I expect that many of you have muttered in frustration at the lack of gasoline available in Peabody. It pains me no end to have to drive to Florence or Walton just to fill up my gas tank. (And, yes, I know there is an alternative source just a half a block from Food Mart. However, we don’t have a card we can use at the Mid-Kansas Cooperative pumps. We are not alone in that.)

I have no idea why Food Mart doesn’t have gas. I am not going to speculate. I hope the situation soon is rectified, but I am not holding my breath. In the meantime, there are days when I am headed somewhere else and can get gas along the way. And, there are days when I smack my forehead because I am almost on empty and must unexpectedly detour to another town for gas before I can even start my day. I hate the inconvenience of not being able to get gas right here.

What I really want to say about this situation is that I hope all of you are paying attention. While Food Mart is not a victim of what happens when people don’t shop at home, the end result is the same. The community comes out on the short end of the stick because a product we need is not available to us.

We have lost many retail businesses during the years. Peabody has been home to jewelry, clothing, shoe, and music stores — even small department stores. We have had implement dealers and car dealers. There were times when several grocery stores, meat markets, produce companies, and bakeries were in competition with one another. Multiple restaurants, barbershops, gas stations, feed stores, banks, livery dealers, and drug stores have occupied business spaces in our community. We had a movie theater and a couple of hotels.

Times changed and the community business landscape changed as well. Many of those shifts were identified as “progress.” We became more mobile and a trip to a larger town to shop qualified as entertainment. Often we saved money shopping in a mall or super store. We were not particularly loyal to our local businesses. We figured they would be there if we needed them, but many left or folded. They will never be back. They became part of a vicious downward spiral. When people went out of town for gifts, jewelry, or clothing, they also picked up cleaning, bought groceries, got their hair done, or went out to eat. Local businesses got even less of the local discretionary income.

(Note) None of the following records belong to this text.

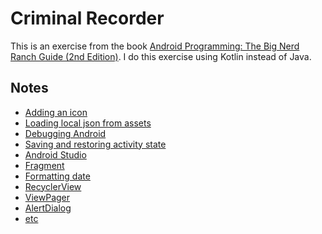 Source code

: # Criminal Recorder

This is an exercise from the book [Android Programming: The Big Nerd Ranch Guide (2nd Edition)](https://www.bignerdranch.com/books/android-programming/).
I do this exercise using Kotlin instead of Java.

## Notes
- [Adding an icon](https://gist.github.com/mnishiguchi/aa33071795724232c20b395a671f0eb7)
- [Loading local json from assets](https://gist.github.com/mnishiguchi/834b336fb20f85e79010b50b0c088cbc)
- [Debugging Android](https://gist.github.com/mnishiguchi/4b248b8bc29f8dfc6674f4ffcb75c1ba)
- [Saving and restoring activity state](https://gist.github.com/mnishiguchi/202cf7ebc07901a4407b8d51206fcddb)
- [Android Studio](https://gist.github.com/mnishiguchi/58776be507b704653c16aa099604f08c)
- [Fragment](https://gist.github.com/mnishiguchi/5e4bb10a06ca6cefe18b6e0f139f72c6)
- [Formatting date](https://gist.github.com/mnishiguchi/b6680ce6055813071a203b131011eac6)
- [RecyclerView](https://gist.github.com/mnishiguchi/42dfacc7e5abf048a80118d6521d7177)
- [ViewPager](https://gist.github.com/mnishiguchi/a425e5d6d6d7b5a4fb2e769a0a416530)
- [AlertDialog](https://gist.github.com/mnishiguchi/c12bc4520bc06918d37b64579b779975)
- [etc](https://github.com/mnishiguchi/CriminalIntent2) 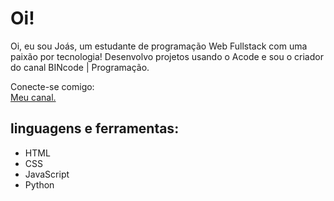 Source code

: # Oi!

Oi, eu sou Joás, um estudante de programação Web Fullstack com uma paixão por tecnologia! Desenvolvo projetos usando o Acode e sou o criador do canal BINcode | Programação.


Conecte-se comigo:  
[Meu canal.](https://youtube.com/@bincode-programacao?si=ZKvUd2eKBbshMHAU)  


## linguagens e ferramentas:

- HTML
- CSS
- JavaScript
- Python


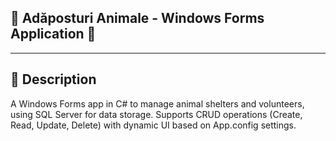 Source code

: ## 🐾 Adăposturi Animale - Windows Forms Application 🐾 ##

---

## 📜 Description ##
A Windows Forms app in C# to manage animal shelters and volunteers, using SQL Server for data storage. Supports CRUD operations (Create, Read, Update, Delete) with dynamic UI based on App.config settings.
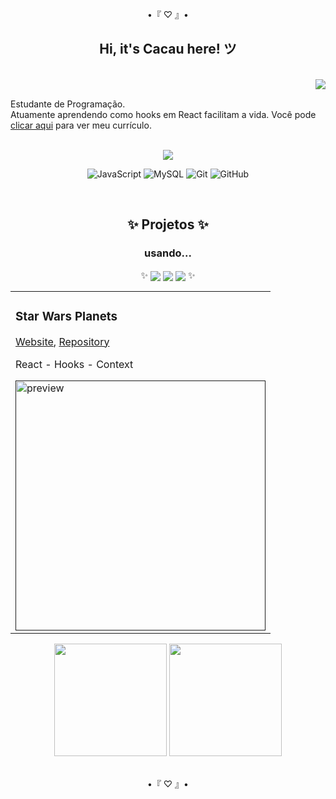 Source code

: <div align="center">
  <p>•『 ♡ 』•</p>
  <h2>Hi, it's Cacau here! ツ</h2>
</div>

<a href="https://github.com/itscacauinpt"></a>

<br/>

<img align="right" atl="good" src="https://media.giphy.com/media/11ISwbgCxEzMyY/giphy.gif">

<br />

<p align="left">
  Estudante de Programação.
<br />
  Atuamente aprendendo como hooks em React facilitam a vida.
  Você pode <a href="https://gitconnected.com/itscacauinpt/resume" target="_blank">clicar aqui</a> para ver meu currículo.
</p>

<br/>

 <div align="center">
 <a href="https://www.linkedin.com/in/anaclaudia-de-souza" target="_blank">
  <img src="https://img.shields.io/badge/-LinkedIn-%230077B5?style=for-the-badge&logo=linkedin&logoColor=black">
 </a>
  
![JavaScript](https://img.shields.io/badge/-JavaScript-black?style=flat-square&logo=javascript)
![MySQL](https://img.shields.io/badge/-MySQL-black?style=flat-square&logo=mysql)
![Git](https://img.shields.io/badge/-Git-black?style=flat-square&logo=git)
![GitHub](https://img.shields.io/badge/-GitHub-181717?style=flat-square&logo=github)

<!--   <img align="center" src="https://img.shields.io/badge/-MongoDB-181717?style=flat-square&logo=mongodb"> -->
</div>

<br/>

<div align="center">
  <h2>✨ Projetos ✨</h2>
  <h3>usando...</h3>
  
  ✨ <img align="center" src="https://img.shields.io/badge/-JavaScript-181717?style=flat-square&logo=javascript"> <img align="center" src="https://img.shields.io/badge/-React-181717?style=flat-square&logo=react"> <img align="center" src="https://img.shields.io/badge/-Redux-181717?style=flat-square&logo=redux"> ✨
  
<table>
  <tr>
     <td valign="top">
      <h3 align="left">Star Wars Planets</h3>
      <p><a href="">Website</a>, <a href="https://github.com/itscacauinpt/starwars-planets-search">Repository</a></p>
       <p>React - Hooks - Context</p>
      <a href=""><img width=400px src="" alt="preview" /></a>
    </td>
  </tr>
</table>
</div>

<div align="center">
  <img height="180em"
       src="https://github-readme-stats.vercel.app/api?username=itscacauinpt&show_icons=true&theme=dark&include_all_commits=true&count_private=true"/>
  <img height="180em"
       src="https://github-readme-stats.vercel.app/api/top-langs/?username=itscacauinpt&layout=compact&langs_count=7&theme=dark"/>
<br/>

</div>

<br/>
<p align="center">•『 ♡ 』•</p>

<!-- **Linguagens e Ferramentas...**

 **...que aprendi:**  ✨ <img align="center" src="https://img.shields.io/badge/-JavaScript-181717?style=flat-square&logo=javascript">
  <img align="center" src="https://img.shields.io/badge/-React-181717?style=flat-square&logo=react">
  <img align="center" src="https://img.shields.io/badge/-Redux-181717?style=flat-square&logo=redux"> ✨
 
 **...que estou aprendendo:** ✨
  <img align="center" src="https://img.shields.io/badge/-Java-181717?style=flat-square&logo=java">
  <img align="center" src="https://img.shields.io/badge/-MySql-181717?style=flat-square&logo=mysql" >✨
![snake svg](https://github.com/itscacauinpt/itscacauinpt/blob/output/github-contribution-grid-snake.svg)

   -->
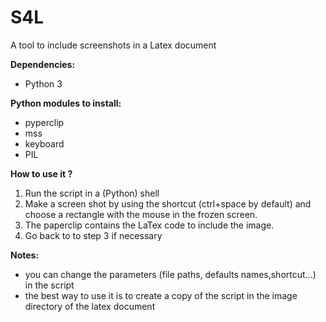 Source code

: # S4L
A tool to include screenshots in a Latex document

**Dependencies:**
*  Python 3

**Python modules to install:**
* pyperclip
* mss
* keyboard 
* PIL 

**How to use it ?**
1. Run the script in a (Python) shell 
2. Make a screen shot by using the shortcut (ctrl+space by default) and choose a rectangle with the mouse in the frozen screen.
3. The paperclip contains the LaTex code to include the image.
4. Go back to to step 3 if necessary


**Notes:**
* you can change the parameters (file paths, defaults names,shortcut...) in the script
* the best way to use it is to create a copy of the script in the image directory of the latex document
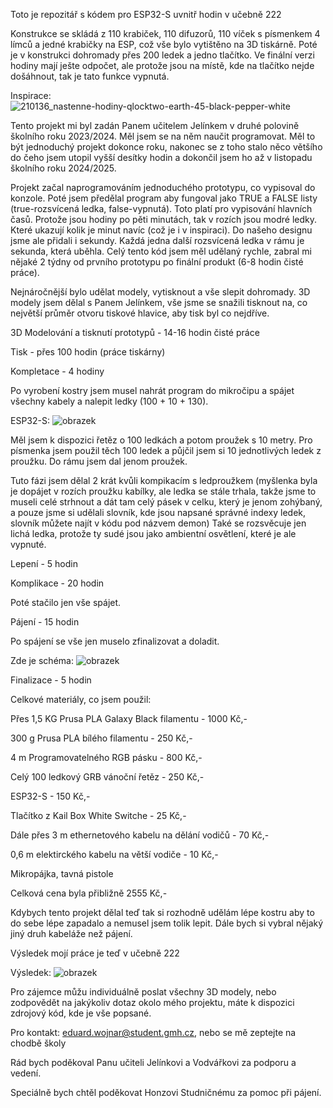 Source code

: Toto je repozitář s kódem pro ESP32-S uvnitř hodin v učebně 222

Konstrukce se skládá z 110 krabiček, 110 difuzorů, 110 víček s písmenkem 4 límců a jedné krabičky na ESP, což vše bylo vytištěno na 3D tiskárně.
Poté je v konstrukci dohromady přes 200 ledek a jedno tlačítko.
Ve finální verzi hodiny mají ješte odpočet, ale protože jsou na místě, kde na tlačítko nejde došáhnout, tak je tato funkce vypnutá.

Inspirace:
![210136_nastenne-hodiny-qlocktwo-earth-45-black-pepper-white](https://github.com/user-attachments/assets/98c2e873-6666-45c1-977e-5ef554eaf76a)

Tento projekt mi byl zadán Panem učitelem Jelínkem v druhé polovině školního roku 2023/2024. Měl jsem se na něm naučit programovat.
Měl to být jednoduchý projekt dokonce roku, nakonec se z toho stalo něco většího do čeho jsem utopil vyšší desítky hodin a dokončil jsem ho až v listopadu školního roku 2024/2025.

Projekt začal naprogramováním jednoduchého prototypu, co vypisoval do konzole. Poté jsem předělal program aby fungoval jako TRUE a FALSE listy (true-rozsvícená ledka, false-vypnutá). Toto platí pro vypisování hlavních časů. 
Protože jsou hodiny po pěti minutách, tak v rozích jsou modré ledky. Které ukazují kolik je minut navíc (což je i v inspiraci). Do našeho designu jsme ale přidali i sekundy. Každá jedna další rozsvícená ledka v rámu je sekunda, která uběhla.
Celý tento kód jsem měl udělaný rychle, zabral mi nějaké 2 týdny od prvního prototypu po finální produkt (6-8 hodin čisté práce).

Nejnáročnější bylo udělat modely, vytisknout a vše slepit dohromady. 3D modely jsem dělal s Panem Jelínkem, vše jsme se snažili tisknout na, co největší průměr otvoru tiskové hlavice, aby tisk byl co nejdříve.  

3D Modelování a tisknutí prototypů - 14-16 hodin čisté práce

Tisk - přes 100 hodin (práce tiskárny)

Kompletace - 4 hodiny

Po vyrobení kostry jsem musel nahrát program do mikročipu a spájet všechny kabely a nalepit ledky (100 + 10 + 130).

ESP32-S:
![obrazek](https://github.com/user-attachments/assets/0bf003e8-25d6-4cf0-9866-38a38a8d16c2)

Měl jsem k dispozici řetěz o 100 ledkách a potom proužek s 10 metry.
Pro písmenka jsem použil těch 100 ledek a půjčil jsem si 10 jednotlivých ledek z proužku.
Do rámu jsem dal jenom proužek.

Tuto fázi jsem dělal 2 krát kvůli kompikacím s ledproužkem (myšlenka byla je dopájet v rozích proužku kabílky, ale ledka se stále trhala, takže jsme to museli celé strhnout a dát tam celý pásek v celku, který je jenom zohýbaný, a pouze jsme si udělali slovník, kde jsou napsané správné indexy ledek, slovník můžete najít v kódu pod názvem demon)
Také se rozsvěcuje jen lichá ledka, protože ty sudé jsou jako ambientní osvětlení, které je ale vypnuté.

Lepení - 5 hodin

Komplikace - 20 hodin 

Poté stačilo jen vše spájet. 

Pájení - 15 hodin 

Po spájení se vše jen muselo zfinalizovat a doladit.

Zde je schéma:
![obrazek](https://github.com/user-attachments/assets/1a2e7f90-493a-4326-8ef4-6244d18e9c00)

Finalizace - 5 hodin

Celkové materiály, co jsem použil:

Přes 1,5 KG Prusa PLA Galaxy Black filamentu - 1000 Kč,-

300 g Prusa PLA bílého filamentu - 250 Kč,-

4 m Programovatelného RGB pásku - 800 Kč,-

Celý 100 ledkový GRB vánoční řetěz - 250 Kč,- 

ESP32-S - 150 Kč,-

Tlačítko z Kail Box White Switche - 25 Kč,-

Dále přes 3 m ethernetového kabelu na dělání vodičů - 70 Kč,-

0,6 m elektirckého kabelu na větší vodiče - 10 Kč,-

Mikropájka, tavná pistole

Celková cena byla přibližně 2555 Kč,-

Kdybych tento projekt dělal teď tak si rozhodně udělám lépe kostru aby to do sebe lépe zapadalo a nemusel jsem tolik lepit. Dále bych si vybral nějaký jiný druh kabeláže než pájení. 

Výsledek mojí práce je teď v učebně 222

Výsledek:
![obrazek](https://github.com/user-attachments/assets/e77b8391-7378-4c6a-9adc-8286b84a32a7)

Pro zájemce můžu individuálně poslat všechny 3D modely, nebo zodpovědět na jakýkoliv dotaz okolo mého projektu, máte k dispozici zdrojový kód, kde je vše popsané.

Pro kontakt: eduard.wojnar@student.gmh.cz, nebo se mě zeptejte na chodbě školy

Rád bych poděkoval Panu učiteli Jelínkovi a Vodvářkovi za podporu a vedení.

Speciálně bych chtěl poděkovat Honzovi Studničnému za pomoc při pájení.
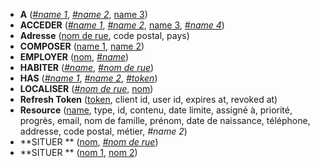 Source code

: <!-- Generated by Mocodo 4.3.2 -->

- **A** (<u>_#name 1_</u>, <u>_#name 2_</u>, <u>name 3</u>)
- **ACCEDER** (<u>_#name 1_</u>, <u>_#name 2_</u>, <u>name 3</u>, <u>_#name 4_</u>)
- **Adresse** (<u>nom de rue</u>, code postal, pays)
- **COMPOSER** (<u>name 1</u>, <u>name 2</u>)
- **EMPLOYER** (<u>nom</u>, <u>_#name_</u>)
- **HABITER** (<u>_#name_</u>, <u>_#nom de rue_</u>)
- **HAS** (<u>_#name 1_</u>, <u>_#name 2_</u>, <u>_#token_</u>)
- **LOCALISER** (<u>_#nom de rue_</u>, <u>nom</u>)
- **Refresh Token** (<u>token</u>, client id, user id, expires at, revoked at)
- **Resource** (<u>name</u>, type, id, contenu, date limite, assigné à, priorité, progrès, email, nom de famille, prénom, date de naissance, téléphone, addresse, code postal, métier, _#name 2_)
- **SITUER ** (<u>nom</u>, <u>_#nom de rue_</u>)
- **SITUER ** (<u>nom 1</u>, <u>nom 2</u>)
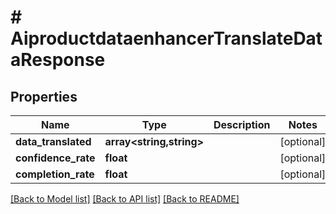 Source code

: # # AiproductdataenhancerTranslateDataResponse


## Properties 


Name | Type | Description | Notes
------------ | ------------- | ------------- | -------------
**data_translated**| **array<string,string>** |   | [optional]
**confidence_rate**| **float** |   | [optional]
**completion_rate**| **float** |   | [optional]


[[Back to Model list]](../../README.md#models) [[Back to API list]](../../README.md#endpoints) [[Back to README]](../../README.md)

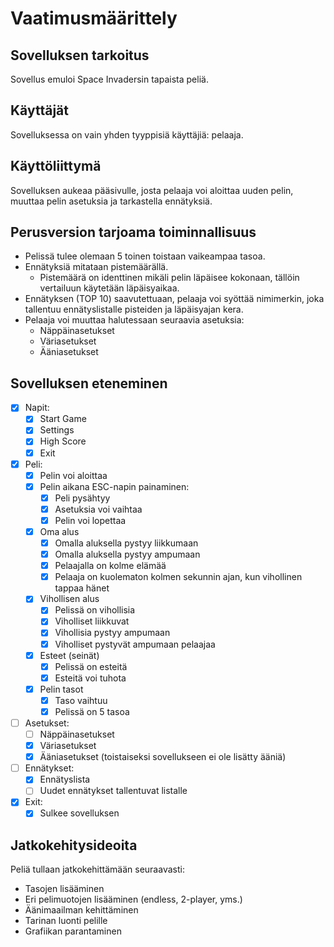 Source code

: # Vaatimusmäärittely

## Sovelluksen tarkoitus

Sovellus emuloi Space Invadersin tapaista peliä.

## Käyttäjät

Sovelluksessa on vain yhden tyyppisiä käyttäjiä: pelaaja.

## Käyttöliittymä

Sovelluksen aukeaa pääsivulle, josta pelaaja voi aloittaa uuden pelin, muuttaa pelin asetuksia ja tarkastella ennätyksiä.

## Perusversion tarjoama toiminnallisuus

- Pelissä tulee olemaan 5 toinen toistaan vaikeampaa tasoa.
- Ennätyksiä mitataan pistemäärällä.
  - Pistemäärä on identtinen mikäli pelin läpäisee kokonaan, tällöin vertailuun käytetään läpäisyaikaa.
- Ennätyksen (TOP 10) saavutettuaan, pelaaja voi syöttää nimimerkin, joka tallentuu ennätyslistalle pisteiden ja läpäisyajan kera.
- Pelaaja voi muuttaa halutessaan seuraavia asetuksia:
  - Näppäinasetukset
  - Väriasetukset
  - Ääniasetukset

## Sovelluksen eteneminen

   - [x] Napit:
     - [x] Start Game
     - [x] Settings
     - [x] High Score
     - [x] Exit
   - [x] Peli:
      - [x] Pelin voi aloittaa
      - [x] Pelin aikana ESC-napin painaminen:
        - [x] Peli pysähtyy
        - [x] Asetuksia voi vaihtaa
        - [x] Pelin voi lopettaa
      - [x] Oma alus
        - [x] Omalla aluksella pystyy liikkumaan
        - [x] Omalla aluksella pystyy ampumaan
        - [x] Pelaajalla on kolme elämää
        - [x] Pelaaja on kuolematon kolmen sekunnin ajan, kun vihollinen tappaa hänet
      - [x] Vihollisen alus
        - [x] Pelissä on vihollisia
        - [x] Viholliset liikkuvat
        - [x] Vihollisia pystyy ampumaan
        - [x] Viholliset pystyvät ampumaan pelaajaa
      - [x] Esteet (seinät)
        - [x] Pelissä on esteitä
        - [x] Esteitä voi tuhota
      - [x] Pelin tasot
        - [x] Taso vaihtuu
        - [x] Pelissä on 5 tasoa
   - [ ] Asetukset:
      - [ ] Näppäinasetukset
      - [x] Väriasetukset
      - [x] Ääniasetukset (toistaiseksi sovellukseen ei ole lisätty ääniä)
   - [ ] Ennätykset:
      - [x] Ennätyslista
      - [ ] Uudet ennätykset tallentuvat listalle
   - [x] Exit:
      - [x] Sulkee sovelluksen

## Jatkokehitysideoita

Peliä tullaan jatkokehittämään seuraavasti:

- Tasojen lisääminen
- Eri pelimuotojen lisääminen (endless, 2-player, yms.)
- Äänimaailman kehittäminen
- Tarinan luonti pelille
- Grafiikan parantaminen
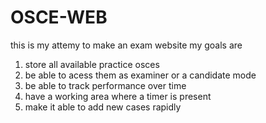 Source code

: # OSCE-WEB

this is my attemy to make an exam website
my goals are

1. store all available practice osces
2. be able to acess them as examiner or a candidate mode
3. be able to track performance over time
4. have a working area where a timer is present
5. make it able to add new cases rapidly  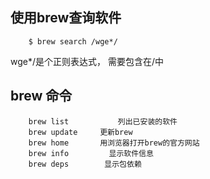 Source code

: ## 使用brew查询软件

		$ brew search /wge*/

wge*/是个正则表达式， 需要包含在/中

## brew 命令
		brew list           列出已安装的软件
		brew update     更新brew
		brew home       用浏览器打开brew的官方网站
		brew info         显示软件信息
		brew deps        显示包依赖
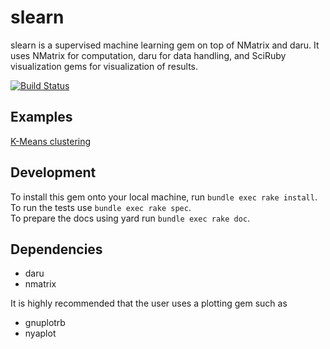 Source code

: # slearn
slearn is a supervised machine learning gem on top of NMatrix and daru.
It uses NMatrix for computation, daru for data handling, and SciRuby visualization gems for visualization of results.

[![Build Status](https://travis-ci.org/Arafatk/slearn.svg?branch=master)](https://travis-ci.org/Arafatk/slearn)

## Examples
[K-Means clustering](http://nbviewer.jupyter.org/github/Arafatk/slearn/blob/master/notebook/K-means.ipynb)

## Development
 To install this gem onto your local machine, run `bundle exec rake install`.    
 To run the tests use `bundle exec rake spec`.   
 To prepare the docs using yard run `bundle exec rake doc`.   

## Dependencies
- daru
- nmatrix

It is highly recommended that the user uses a plotting gem such as 
- gnuplotrb
- nyaplot

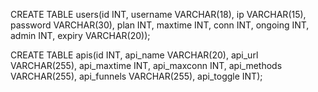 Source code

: 
CREATE TABLE users(id INT,
username VARCHAR(18),
ip VARCHAR(15),
password VARCHAR(30),
plan INT,
maxtime INT,
conn INT,
ongoing INT,
admin INT,
expiry VARCHAR(20));

CREATE TABLE apis(id INT,
api_name VARCHAR(20),
api_url VARCHAR(255),
api_maxtime INT,
api_maxconn INT,
api_methods VARCHAR(255),
api_funnels VARCHAR(255),
api_toggle INT); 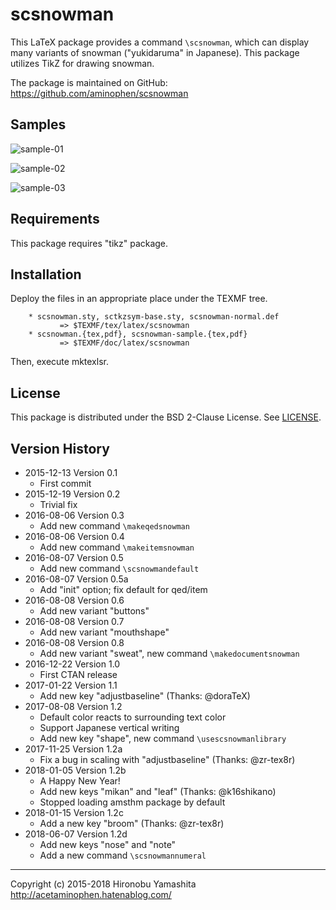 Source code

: # scsnowman

This LaTeX package provides a command `\scsnowman`, which can display many
variants of snowman ("yukidaruma" in Japanese).
This package utilizes TikZ for drawing snowman.

The package is maintained on GitHub:
https://github.com/aminophen/scsnowman

## Samples

![sample-01](http://img.f.hatena.ne.jp/images/fotolife/a/acetaminophen/20151213/20151213003442.png)

![sample-02](http://img.f.hatena.ne.jp/images/fotolife/a/acetaminophen/20151213/20151213004819.png)

![sample-03](http://img.f.hatena.ne.jp/images/fotolife/a/acetaminophen/20151213/20151213011831.png)

## Requirements

This package requires "tikz" package.

## Installation

Deploy the files in an appropriate place under the TEXMF tree.

        * scsnowman.sty, sctkzsym-base.sty, scsnowman-normal.def
               => $TEXMF/tex/latex/scsnowman
        * scsnowman.{tex,pdf}, scsnowman-sample.{tex,pdf}
               => $TEXMF/doc/latex/scsnowman

Then, execute mktexlsr.

## License

This package is distributed under the BSD 2-Clause License.
See [LICENSE](./LICENSE).

## Version History

 - 2015-12-13 Version 0.1
    - First commit
 - 2015-12-19 Version 0.2
    - Trivial fix
 - 2016-08-06 Version 0.3
    - Add new command `\makeqedsnowman`
 - 2016-08-06 Version 0.4
    - Add new command `\makeitemsnowman`
 - 2016-08-07 Version 0.5
    - Add new command `\scsnowmandefault`
 - 2016-08-07 Version 0.5a
    - Add "init" option; fix default for qed/item
 - 2016-08-08 Version 0.6
    - Add new variant "buttons"
 - 2016-08-08 Version 0.7
    - Add new variant "mouthshape"
 - 2016-08-08 Version 0.8
    - Add new variant "sweat", new command `\makedocumentsnowman`
 - 2016-12-22 Version 1.0
    - First CTAN release
 - 2017-01-22 Version 1.1
    - Add new key "adjustbaseline" (Thanks: @doraTeX)
 - 2017-08-08 Version 1.2
    - Default color reacts to surrounding text color
    - Support Japanese vertical writing
    - Add new key "shape", new command `\usescsnowmanlibrary`
 - 2017-11-25 Version 1.2a
    - Fix a bug in scaling with "adjustbaseline" (Thanks: @zr-tex8r)
 - 2018-01-05 Version 1.2b
    - A Happy New Year!
    - Add new keys "mikan" and "leaf" (Thanks: @k16shikano)
    - Stopped loading amsthm package by default
 - 2018-01-15 Version 1.2c
    - Add a new key "broom" (Thanks: @zr-tex8r)
 - 2018-06-07 Version 1.2d
    - Add new keys "nose" and "note"
    - Add a new command `\scsnowmannumeral`

--------------------
Copyright (c) 2015-2018 Hironobu Yamashita
http://acetaminophen.hatenablog.com/
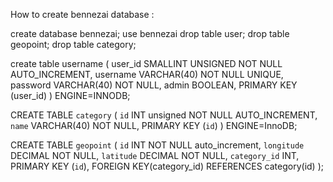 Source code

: 
How to create bennezai database : 


create database bennezai;
use bennezai
drop table user;
drop table geopoint;
drop table category;


create table username (
user_id SMALLINT UNSIGNED NOT NULL AUTO_INCREMENT, 
username VARCHAR(40) NOT NULL UNIQUE, 
password VARCHAR(40) NOT NULL, 
admin BOOLEAN, 
PRIMARY KEY (user_id) 
) ENGINE=INNODB;

CREATE TABLE `category` (
    `id` INT unsigned NOT NULL AUTO_INCREMENT,
    `name` VARCHAR(40) NOT NULL,
    PRIMARY KEY (`id`)
) ENGINE=InnoDB;

CREATE TABLE `geopoint`
  (
     `id`          INT NOT NULL auto_increment,
     `longitude`   DECIMAL NOT NULL,
     `latitude`    DECIMAL NOT NULL,
     `category_id` INT,
     PRIMARY KEY (`id`),
     FOREIGN KEY(category_id) REFERENCES category(id)
  );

We currently have a good core of businesses in Peabody, but imagine what our lives would be like if we were to lose the bank or drug store? We are lucky to have a mechanic, a veterinarian, gift stores, hairdressers, and a bookstore. We have butchering and locker service, restaurants, a furniture and carpet store, some antique shops, and, yes, the card- operated fuel pumps on Ninth Street for those lucky souls with a card!

Any little Mr. Fix-it project that goes on at our house requires multiple treks to Peabody Hardware. I can’t imagine making a single successful trip to a store in Newton, arriving back home with everything necessary to finish the job. No way would that ever happen. If the Mister couldn’t “run down to the hardware store” every 27 minutes in the life of the project, it would never get finished.

I go to the grocery store nearly every evening because I am not a well-organized person. I fly by the seat of my pants. It rarely occurs to me on Monday that I will have to have something for supper on Tuesday, Wednesday, Thursday, and even Friday. At 5 p.m. Monday, I go to Peabody Market to find something for supper. I pay for it, go home, and cook it. Mission accomplished. We will never have to eat again, right? Sure.

So, it is my most fervent hope we can retain the businesses we have. They provide us with goods and services necessary to satisfy our most basic needs and wants. We must support them to keep them. I really don’t want to have to go out of town to cash a check, fill a prescription, or buy an orange. Do you?

I hope all of you will make it a point to visit your local merchants this holiday season and do some of your Christmas shopping locally. “Spread the wealth around” as the president-elect has been quoted as saying.

In the meantime, remember this one: use it or lose it.